My dealings on the turf ought to be mentioned, as forming part of my history at this time; but, in truth, I have no particular pleasure in recalling my Newmarket doings. I was infernally bit and bubbled in almost every one of my transactions there; and though I could ride a horse as well as any man in England, was no match with the English noblemen at backing him. Fifteen years after my horse, Bay Bulow, by Sophy Hardcastle, out of Eclipse, lost the Newmarket stakes, for which he was the first favourite, I found that a noble earl, who shall be nameless, had got into his stable the morning before he ran; and the consequence was that an outside horse won, and your humble servant was out to the amount of fifteen thousand pounds. Strangers had no chance in those days on the heath: and, though dazzled by the splendour and fashion assembled there, and surrounded by the greatest persons of the land,—the royal dukes, with their wives and splendid equipages; old Grafton, with his queer bevy of company, and such men as Ancaster, Sandwich, Lorn,—a man might have considered himself certain of fair play and have been not a little proud of the society he kept; yet, I promise you, that, exalted as it was, there was no set of men in Europe who knew how to rob more genteelly, to bubble a stranger, to bribe a jockey, to doctor a horse, or to arrange a betting-book. Even I couldn’t stand against these accomplished gamesters of the highest families in Europe. Was it my own want of style, or my want of fortune? I know not. But now I was arrived at the height of my ambition, both my skill and my luck seemed to be deserting me. Everything I touched crumbled in my hand; every speculation I had failed, every agent I trusted deceived me. I am, indeed, one of those born to make, and not to keep fortunes; for the qualities and energy which lead a man to effect the first are often the very causes of his ruin in the latter case: indeed, I know of no other reason for the misfortunes which finally befell me. [Footnote: The Memoirs seem to have been written about the year 1814, in that calm retreat which Fortune had selected for the author at the close of his life.]

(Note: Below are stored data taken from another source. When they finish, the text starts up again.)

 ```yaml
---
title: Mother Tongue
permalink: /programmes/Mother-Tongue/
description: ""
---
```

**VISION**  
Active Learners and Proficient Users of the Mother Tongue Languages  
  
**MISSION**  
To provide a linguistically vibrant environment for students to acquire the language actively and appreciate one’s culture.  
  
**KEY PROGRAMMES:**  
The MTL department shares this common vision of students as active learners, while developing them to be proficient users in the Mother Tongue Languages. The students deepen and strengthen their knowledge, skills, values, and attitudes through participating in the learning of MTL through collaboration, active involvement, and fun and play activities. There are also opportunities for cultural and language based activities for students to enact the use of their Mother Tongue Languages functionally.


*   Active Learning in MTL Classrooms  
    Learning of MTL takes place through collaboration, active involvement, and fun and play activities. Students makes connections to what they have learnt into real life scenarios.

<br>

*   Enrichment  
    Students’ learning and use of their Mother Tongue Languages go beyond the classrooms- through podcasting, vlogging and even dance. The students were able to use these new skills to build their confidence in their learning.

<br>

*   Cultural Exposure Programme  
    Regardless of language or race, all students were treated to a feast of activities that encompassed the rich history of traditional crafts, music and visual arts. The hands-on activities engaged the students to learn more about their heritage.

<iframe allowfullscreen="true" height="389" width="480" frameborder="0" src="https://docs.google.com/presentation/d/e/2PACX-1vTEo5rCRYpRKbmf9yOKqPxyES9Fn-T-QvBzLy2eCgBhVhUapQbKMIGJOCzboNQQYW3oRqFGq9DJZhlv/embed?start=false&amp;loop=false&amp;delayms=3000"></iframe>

I had always a taste for men of letters, and perhaps, if the truth must be told, have no objection to playing the fine gentleman and patron among the wits. Such people are usually needy, and of low birth, and have an instinctive awe and love of a gentleman and a laced coat; as all must have remarked who have frequented their society. Mr. Reynolds, who was afterwards knighted, and certainly the most elegant painter of his day, was a pretty dexterous courtier of the wit tribe; and it was through this gentleman, who painted a piece of me, Lady Lyndon, and our little Bryan, which was greatly admired at the Exhibition (I was represented as quitting my wife, in the costume of the Tippleton Yeomanry, of which I was major; the child starting back from my helmet like what-d’ye-call’im—Hector’s son, as described by Mr. Pope in his ‘Iliad’); it was through Mr. Reynolds that I was introduced to a score of these gentlemen, and their great chief, Mr. Johnson. I always thought their great chief a great bear. He drank tea twice or thrice at my house, misbehaving himself most grossly; treating my opinions with no more respect than those of a schoolboy, and telling me to mind my horses and tailors, and not trouble myself about letters. His Scotch bear-leader, Mr. Boswell, was a butt of the first quality. I never saw such a figure as the fellow cut in what he called a Corsican habit, at one of Mrs. Cornely’s balls, at Carlisle House, Soho. But that the stories connected with that same establishment are not the most profitable tales in the world, I could tell tales of scores of queer doings there. All the high and low demireps of the town gathered there, from his Grace of Ancaster down to my countryman, poor Mr. Oliver Goldsmith the poet, and from the Duchess of Kingston down to the Bird of Paradise, or Kitty Fisher. Here I have met very queer characters, who came to queer ends too: poor Hackman, that afterwards was hanged for killing Miss Reay, and (on the sly) his Reverence Doctor Simony, whom my friend Sam Foote, of the ‘Little Theatre,’ bade to live even after forgery and the rope cut short the unlucky parson’s career.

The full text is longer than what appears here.